> _GIVEN RECORDS_:
────────────────

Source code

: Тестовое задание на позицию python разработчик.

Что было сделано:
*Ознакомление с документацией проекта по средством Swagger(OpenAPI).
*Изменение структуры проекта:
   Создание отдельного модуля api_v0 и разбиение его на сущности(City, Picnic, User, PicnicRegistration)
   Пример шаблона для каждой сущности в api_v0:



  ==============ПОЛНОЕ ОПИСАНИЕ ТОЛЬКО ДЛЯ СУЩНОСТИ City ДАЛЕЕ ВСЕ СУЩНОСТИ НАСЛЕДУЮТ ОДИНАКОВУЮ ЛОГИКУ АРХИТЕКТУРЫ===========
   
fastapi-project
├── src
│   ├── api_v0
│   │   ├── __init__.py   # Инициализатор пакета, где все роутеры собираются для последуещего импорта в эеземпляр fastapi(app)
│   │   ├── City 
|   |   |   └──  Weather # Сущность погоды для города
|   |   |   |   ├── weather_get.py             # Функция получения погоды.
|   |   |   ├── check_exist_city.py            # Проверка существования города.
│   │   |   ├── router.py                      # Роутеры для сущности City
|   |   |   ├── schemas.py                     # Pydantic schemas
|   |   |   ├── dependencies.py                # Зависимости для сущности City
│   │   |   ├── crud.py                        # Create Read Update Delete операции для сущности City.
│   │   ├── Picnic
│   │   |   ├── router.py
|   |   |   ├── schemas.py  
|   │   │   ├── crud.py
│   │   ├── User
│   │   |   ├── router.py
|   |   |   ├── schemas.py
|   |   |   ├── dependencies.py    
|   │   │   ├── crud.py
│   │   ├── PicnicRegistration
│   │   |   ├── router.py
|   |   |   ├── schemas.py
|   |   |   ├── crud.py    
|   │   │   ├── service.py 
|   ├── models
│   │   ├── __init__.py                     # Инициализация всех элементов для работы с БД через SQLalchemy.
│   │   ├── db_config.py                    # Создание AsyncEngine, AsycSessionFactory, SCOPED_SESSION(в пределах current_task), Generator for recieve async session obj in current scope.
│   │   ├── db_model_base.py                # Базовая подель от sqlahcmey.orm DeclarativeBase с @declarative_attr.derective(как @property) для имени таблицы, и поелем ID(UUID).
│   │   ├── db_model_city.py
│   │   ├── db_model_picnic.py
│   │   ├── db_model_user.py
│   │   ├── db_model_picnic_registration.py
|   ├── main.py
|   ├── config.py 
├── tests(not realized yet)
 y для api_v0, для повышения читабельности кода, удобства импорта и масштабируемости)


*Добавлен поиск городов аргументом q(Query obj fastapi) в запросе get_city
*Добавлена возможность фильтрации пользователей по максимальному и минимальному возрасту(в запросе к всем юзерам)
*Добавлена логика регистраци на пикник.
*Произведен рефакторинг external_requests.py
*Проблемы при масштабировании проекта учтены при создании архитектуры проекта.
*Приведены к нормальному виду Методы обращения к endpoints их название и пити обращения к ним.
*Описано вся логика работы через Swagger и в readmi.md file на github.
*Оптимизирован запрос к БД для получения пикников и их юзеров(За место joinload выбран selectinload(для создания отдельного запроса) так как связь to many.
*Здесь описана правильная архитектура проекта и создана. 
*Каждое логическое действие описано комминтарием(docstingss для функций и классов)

────────────────

> _WHAT THIS TASK INVOLVES_:
Only lines with the word "города" are needed. Copy them from the preceding records.

> _EXPECTED ANSWER_:
|   |   |   └──  Weather # Сущность погоды для города
|   |   |   ├── check_exist_city.py            # Проверка существования города.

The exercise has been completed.